Pebbles on the shore [by] Alpha of the plough eBook

This eBook from the Gutenberg Project consists of approximately 223 pages of information about Pebbles on the shore [by] Alpha of the plough.

He made himself a sort of doormat for his hero, and treasured the dirt that came from the great man’s heavy boots.  No insult levelled at him was too outrageous to be recorded with pride.  “You were drunk last night, you dog,” says Johnson to him one morning during the tour in the Hebrides, and down goes the remark as if he has received the most gracious of good mornings.  “Have you no better manners?” says Johnson on another occasion.  “There is your want.”  And Boswell goes home and writes down the snub together with his apologies.  And so when he has been expressing his emotions on hearing music.  “Sir,” said Johnson, “I should never hear it if it made me such a fool.”

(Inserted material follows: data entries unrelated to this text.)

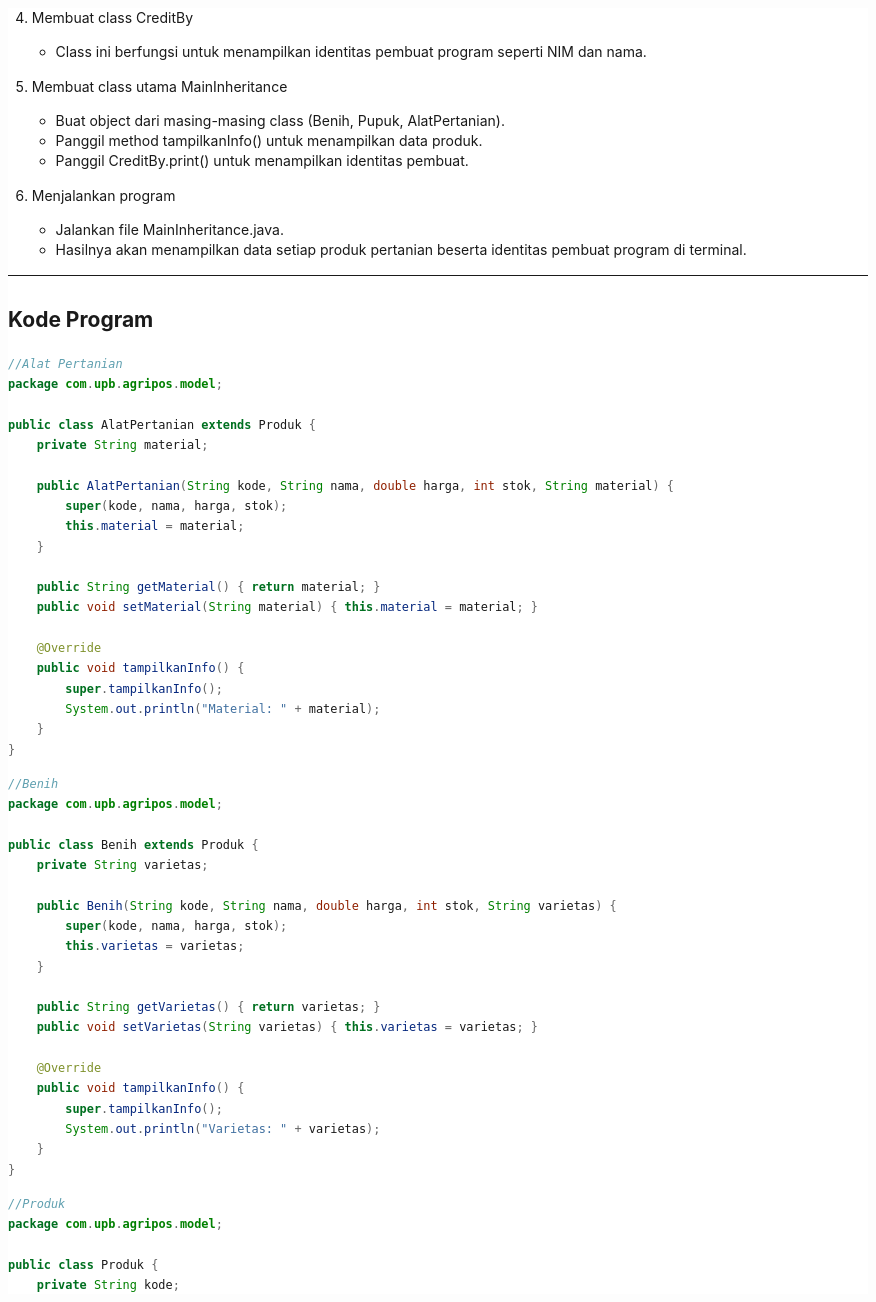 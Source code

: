    4. Membuat class CreditBy
      - Class ini berfungsi untuk menampilkan identitas pembuat program seperti NIM dan nama.

   5. Membuat class utama MainInheritance
      - Buat object dari masing-masing class (Benih, Pupuk, AlatPertanian).
      - Panggil method tampilkanInfo() untuk menampilkan data produk.
      - Panggil CreditBy.print() untuk menampilkan identitas pembuat.

   6. Menjalankan program
      - Jalankan file MainInheritance.java.
      - Hasilnya akan menampilkan data setiap produk pertanian beserta identitas pembuat program di terminal.
---

## Kode Program
```java
//Alat Pertanian
package com.upb.agripos.model;

public class AlatPertanian extends Produk {
    private String material;

    public AlatPertanian(String kode, String nama, double harga, int stok, String material) {
        super(kode, nama, harga, stok);
        this.material = material;
    }

    public String getMaterial() { return material; }
    public void setMaterial(String material) { this.material = material; }

    @Override
    public void tampilkanInfo() {
        super.tampilkanInfo();
        System.out.println("Material: " + material);
    }
}
```
```java
//Benih
package com.upb.agripos.model;

public class Benih extends Produk {
    private String varietas;

    public Benih(String kode, String nama, double harga, int stok, String varietas) {
        super(kode, nama, harga, stok);
        this.varietas = varietas;
    }

    public String getVarietas() { return varietas; }
    public void setVarietas(String varietas) { this.varietas = varietas; }

    @Override
    public void tampilkanInfo() {
        super.tampilkanInfo();
        System.out.println("Varietas: " + varietas);
    }
}
```
```java
//Produk
package com.upb.agripos.model;

public class Produk {
    private String kode;
```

Once indeed he rebelled.  It was when they were dining with a company at Sir Joshua Reynolds’s.  Johnson attacked him, he says, with such rudeness that he kept away from him for a week.  His story of the reconciliation is one of the most delightful things in that astonishing book: 

“After dinner, when Mr. Langton was called out of the room and we were by ourselves, he drew his chair near to mine and said, in a tone of conciliatory courtesy, ‘Well, how have you done?’ Boswell:  ’Sir, you have made me very uneasy by your behaviour to me when we were last at Sir Joshua Reynolds’s.  You know, my dear sir, no man has a greater respect or affection for you, or would sooner go to the end of the world to serve you.  Now, to treat me so—­’ He insisted that I had interrupted him, which I assured him was not the case; and proceeded, ’But why treat me so before people who neither love you nor me?’ Johnson:  ’Well I am sorry for it.  I’ll make it up to you in twenty different ways, as you please.’  Boswell:  ’I said to-day to Sir Joshua, when he observed that you tossed me sometimes, I don’t care how often or how high he tosses me when only friends are present, for then I fall upon soft ground; but I do not like falling upon stones, which is the case when enemies are present.  I think this is a pretty good image, sir.’  Johnson:  ’Sir, it is one of the happiest I ever have heard.’”

Is there anything more delicious outside Falstaff and Bardolph, or Don Quixote and Sancho Panza?  Indeed, Bardolph’s immortal “Would I were with him wheresoe’er he be, whether in heaven or in hell,” is in the very spirit of Boswell’s devotion to his hero.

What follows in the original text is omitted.